Interactions of pseudomonas aeruginosa pa-iil lectin with quail egg white glycoproteins

Pseudomonas aeruginosa produces several lectins, including the galactophilic PA-IL and the fucose- and mannose-binding PA-IIL. The great advantage of these two lectins is their stability in purified preparations. Following observations that pigeon egg white blocks Escherichia coli P-fimbriae and PA-IL, we examined the interactions of diverse avian egg white components with PA-IIL. This lectin may represent both mannose- and fucose-specific microbial adhesins. For comparison, Con A (which also binds mannose) and Ulex europaeus lectin (UEA-I, which binds fucose) were analyzed in parallel.

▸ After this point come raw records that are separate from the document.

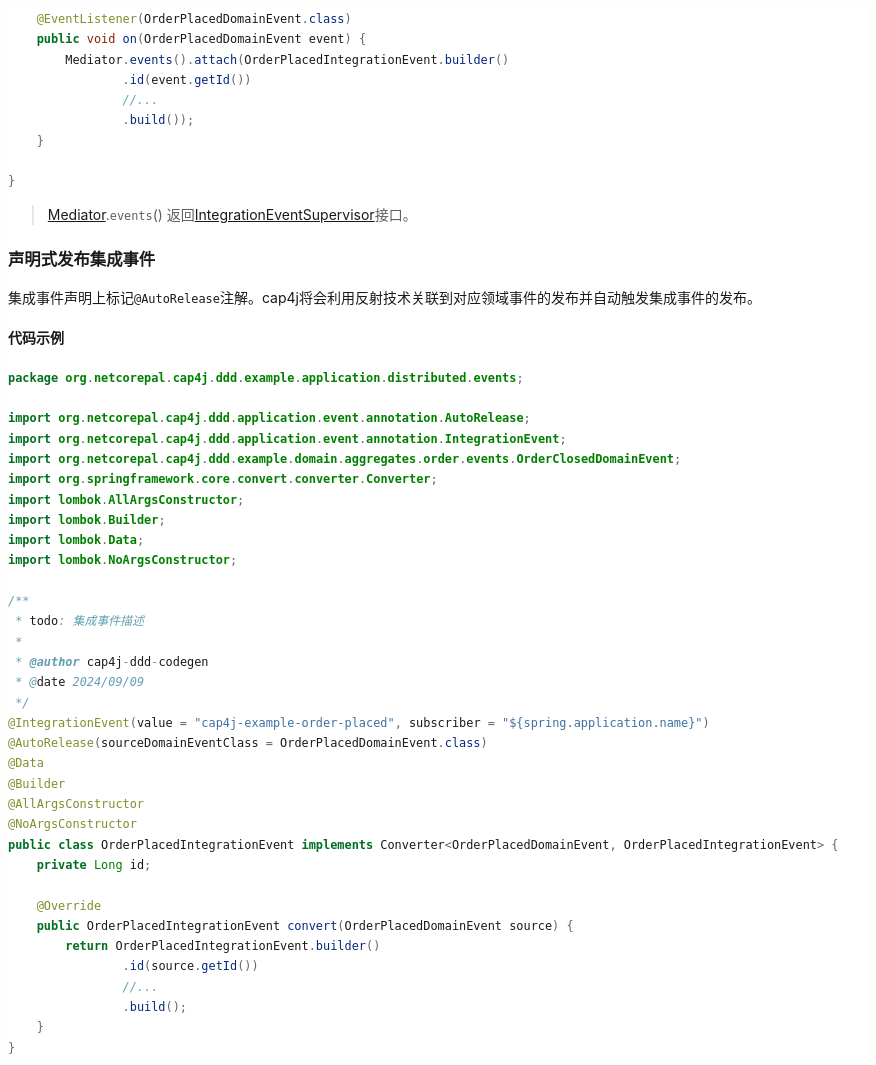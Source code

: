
 ```java
    @EventListener(OrderPlacedDomainEvent.class)
    public void on(OrderPlacedDomainEvent event) {
        Mediator.events().attach(OrderPlacedIntegrationEvent.builder()
                .id(event.getId())
                //...
                .build());
    }

}
```


>[Mediator](../ddd-core/src/main/java/org/netcorepal/cap4j/ddd/Mediator.java).`events`()
返回[IntegrationEventSupervisor](ddd-core/src/main/java/org/netcorepal/cap4j/ddd/application/event/IntegrationEventSupervisor.java)接口。
### 声明式发布集成事件
集成事件声明上标记`@AutoRelease`注解。cap4j将会利用反射技术关联到对应领域事件的发布并自动触发集成事件的发布。
#### 代码示例
```java
package org.netcorepal.cap4j.ddd.example.application.distributed.events;

import org.netcorepal.cap4j.ddd.application.event.annotation.AutoRelease;
import org.netcorepal.cap4j.ddd.application.event.annotation.IntegrationEvent;
import org.netcorepal.cap4j.ddd.example.domain.aggregates.order.events.OrderClosedDomainEvent;
import org.springframework.core.convert.converter.Converter;
import lombok.AllArgsConstructor;
import lombok.Builder;
import lombok.Data;
import lombok.NoArgsConstructor;

/**
 * todo: 集成事件描述
 *
 * @author cap4j-ddd-codegen
 * @date 2024/09/09
 */
@IntegrationEvent(value = "cap4j-example-order-placed", subscriber = "${spring.application.name}")
@AutoRelease(sourceDomainEventClass = OrderPlacedDomainEvent.class)
@Data
@Builder
@AllArgsConstructor
@NoArgsConstructor
public class OrderPlacedIntegrationEvent implements Converter<OrderPlacedDomainEvent, OrderPlacedIntegrationEvent> {
    private Long id;

    @Override
    public OrderPlacedIntegrationEvent convert(OrderPlacedDomainEvent source) {
        return OrderPlacedIntegrationEvent.builder()
                .id(source.getId())
                //...
                .build();
    }
}
```
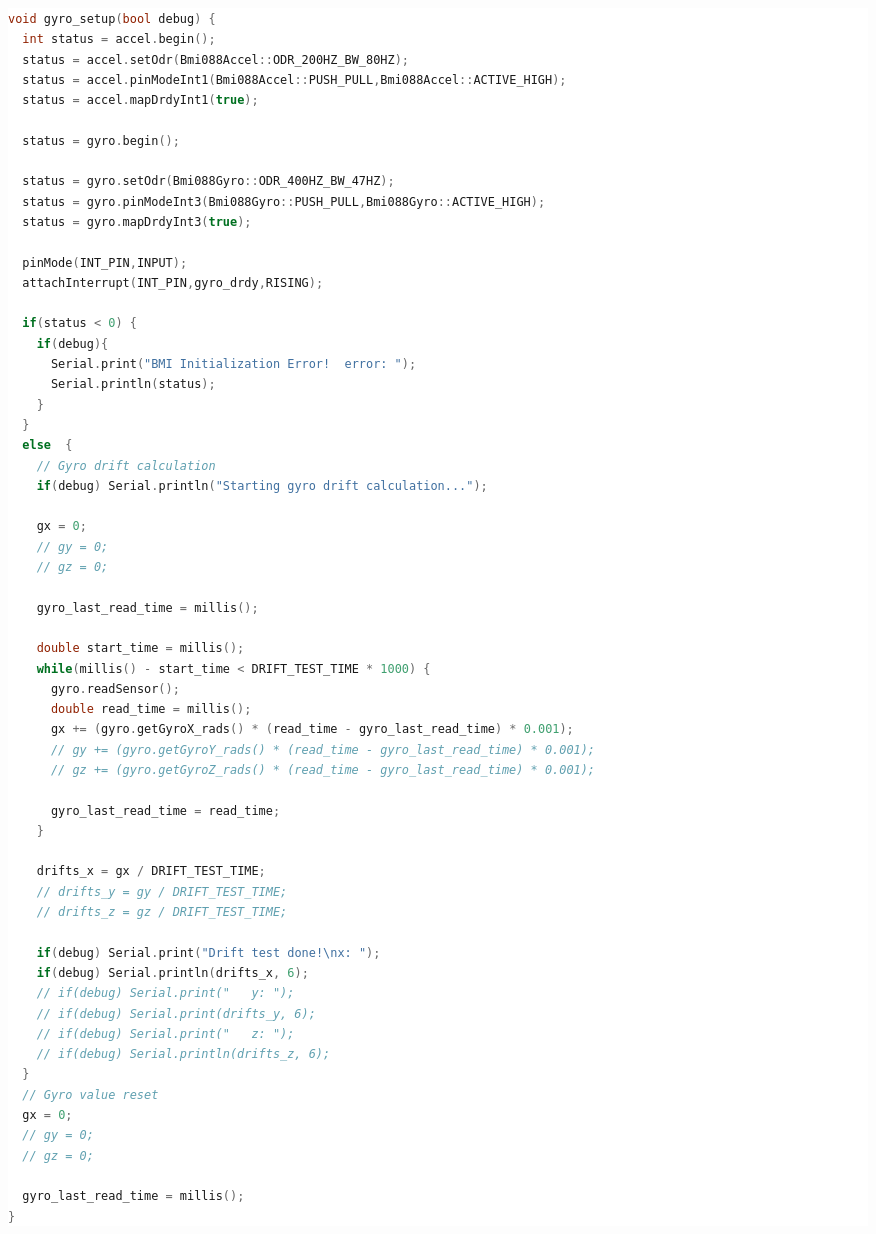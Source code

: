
 ```ino
void gyro_setup(bool debug) {
  int status = accel.begin();
  status = accel.setOdr(Bmi088Accel::ODR_200HZ_BW_80HZ);
  status = accel.pinModeInt1(Bmi088Accel::PUSH_PULL,Bmi088Accel::ACTIVE_HIGH);
  status = accel.mapDrdyInt1(true);

  status = gyro.begin();

  status = gyro.setOdr(Bmi088Gyro::ODR_400HZ_BW_47HZ);
  status = gyro.pinModeInt3(Bmi088Gyro::PUSH_PULL,Bmi088Gyro::ACTIVE_HIGH);
  status = gyro.mapDrdyInt3(true);

  pinMode(INT_PIN,INPUT);
  attachInterrupt(INT_PIN,gyro_drdy,RISING);

  if(status < 0) {
    if(debug){
      Serial.print("BMI Initialization Error!  error: ");
      Serial.println(status);
    }
  }
  else  {
    // Gyro drift calculation
    if(debug) Serial.println("Starting gyro drift calculation...");

    gx = 0;
    // gy = 0;
    // gz = 0;

    gyro_last_read_time = millis();

    double start_time = millis();
    while(millis() - start_time < DRIFT_TEST_TIME * 1000) {
      gyro.readSensor();
      double read_time = millis();
      gx += (gyro.getGyroX_rads() * (read_time - gyro_last_read_time) * 0.001);
      // gy += (gyro.getGyroY_rads() * (read_time - gyro_last_read_time) * 0.001);
      // gz += (gyro.getGyroZ_rads() * (read_time - gyro_last_read_time) * 0.001);

      gyro_last_read_time = read_time;
    }

    drifts_x = gx / DRIFT_TEST_TIME;
    // drifts_y = gy / DRIFT_TEST_TIME;
    // drifts_z = gz / DRIFT_TEST_TIME;

    if(debug) Serial.print("Drift test done!\nx: ");
    if(debug) Serial.println(drifts_x, 6);
    // if(debug) Serial.print("   y: ");
    // if(debug) Serial.print(drifts_y, 6);
    // if(debug) Serial.print("   z: ");
    // if(debug) Serial.println(drifts_z, 6);
  }
  // Gyro value reset
  gx = 0;
  // gy = 0;
  // gz = 0;

  gyro_last_read_time = millis();
}
```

The lectin interactions with chicken, quail, and pigeon egg whites and several purified chicken egg white glycoproteins were examined by a hemagglutination inhibition test and Western blotting. Both analyses showed that like Con A and unlike UEA-I, which was not sensitive to any of these three egg whites, PA-IIL most strongly reacted with the quail egg white. However, in contrast with Con A, its interactions with the chicken egg white components, excluding avidin, were very poor. The results of this study might indicate the possibility that some of the egg white components that interacted with the above two mannose-binding lectins (exhibiting individual heterogeneity) might be associated with the innate immunity against mannose-specific microbial or viral adhesion during the fowl embryonic period.